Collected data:
┄┄┄┄┄┄┄┄┄┄┄┄┄┄┄┄┄┄┄┄

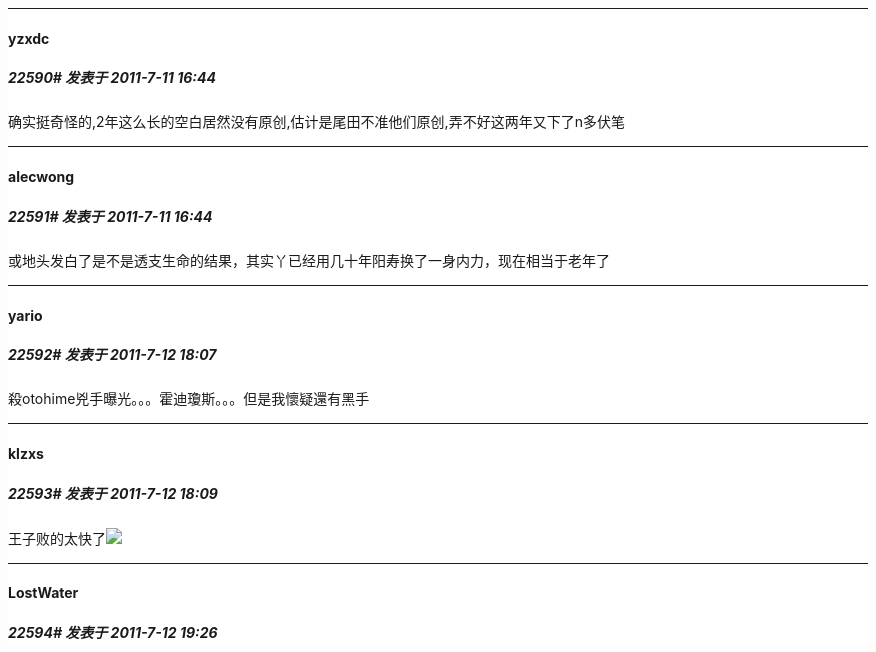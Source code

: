 -----

####  yzxdc  
##### 22590#       发表于 2011-7-11 16:44




确实挺奇怪的,2年这么长的空白居然没有原创,估计是尾田不准他们原创,弄不好这两年又下了n多伏笔







-----

####  alecwong  
##### 22591#       发表于 2011-7-11 16:44




或地头发白了是不是透支生命的结果，其实丫已经用几十年阳寿换了一身内力，现在相当于老年了







-----

####  yario  
##### 22592#       发表于 2011-7-12 18:07




殺otohime兇手曝光。。。霍迪瓊斯。。。但是我懷疑還有黑手







-----

####  klzxs  
##### 22593#       发表于 2011-7-12 18:09




王子败的太快了<img src="https://static.saraba1st.com/image/smiley/face/149.gif" referrerpolicy="no-referrer">







-----

####  LostWater  
##### 22594#       发表于 2011-7-12 19:26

┄┄┄┄┄┄┄┄┄┄┄┄┄┄┄┄┄┄┄┄

**TASK DIRECTIONS:** Please copy the data above exactly; the pictures do not belong in the copy.

**RESULT OF THE EXERCISE:**
Source code

: -----

####  yzxdc  
##### 22590#       发表于 2011-7-11 16:44




确实挺奇怪的,2年这么长的空白居然没有原创,估计是尾田不准他们原创,弄不好这两年又下了n多伏笔







-----

####  alecwong  
##### 22591#       发表于 2011-7-11 16:44




或地头发白了是不是透支生命的结果，其实丫已经用几十年阳寿换了一身内力，现在相当于老年了







-----

####  yario  
##### 22592#       发表于 2011-7-12 18:07




殺otohime兇手曝光。。。霍迪瓊斯。。。但是我懷疑還有黑手







-----

####  klzxs  
##### 22593#       发表于 2011-7-12 18:09




王子败的太快了<img src="https://static.saraba1st.com/image/smiley/face/149.gif" referrerpolicy="no-referrer">







-----

####  LostWater  
##### 22594#       发表于 2011-7-12 19:26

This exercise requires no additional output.